劇場公開日 2021年12月24日

「次の選挙でも、是非「香川1区」に密着してください」香川1区 駒井尚文(映画.com編集長)さんの映画レビュー(感想・評価)

4.0次の選挙でも、是非「香川1区」に密着してください

2022年4月27日
PCから投稿
鑑賞方法:VOD

前作「なぜ君は総理大臣になれないのか」と本作を続けて見ました。小川淳也という政治家は知っていましたが、こんなに熱い人物だとは知らなかった。なんというか、少年ジャンプの漫画に登場する主人公みたいです。努力→挫折→友情(愛情)→勝利。

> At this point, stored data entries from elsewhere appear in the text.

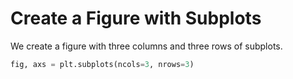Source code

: # Create a Figure with Subplots

We create a figure with three columns and three rows of subplots.

```python
fig, axs = plt.subplots(ncols=3, nrows=3)
```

この映画を見ると、政治家という職業が、いかに割に合わないものであるか痛感します。一方、主人公の小川が言うように、日本の政治がかなり時代遅れになっていて、今の時代にそぐわないものなんだという点も理解できます。だから、政治をアップデートしようと小川たちが割に合わない政治家を続けている。

監督とクルーは、全国でも有数の激戦区、香川1区で繰り広げられる選挙戦に長年にわたって密着し、自民党の平井卓也陣営、立憲民主党の小川淳也陣営、そして、今回第3極として殴り込んできた維新の会の町川純子陣営を執拗に追いかけます。前作「なぜ君」から本作までの間に、小川の選挙事務所はカラフルになり、「オガココ」なるサポータークラブができていたりとけっこう驚きます。バラク・オバマが大統領になった時の「オバマガール」なんかをちょっと思い出しました。

選挙のドキュメンタリーは、良くも悪くも、選挙結果と連動しているのがポイントであり、カタルシスですね。欲を言えば、小川陣営の資金調達の話を詳しく知りたかった。お金の話は、平井陣営のものだけでしたので。次の選挙でも、是非香川1区に密着してください。もっともっと見たいです。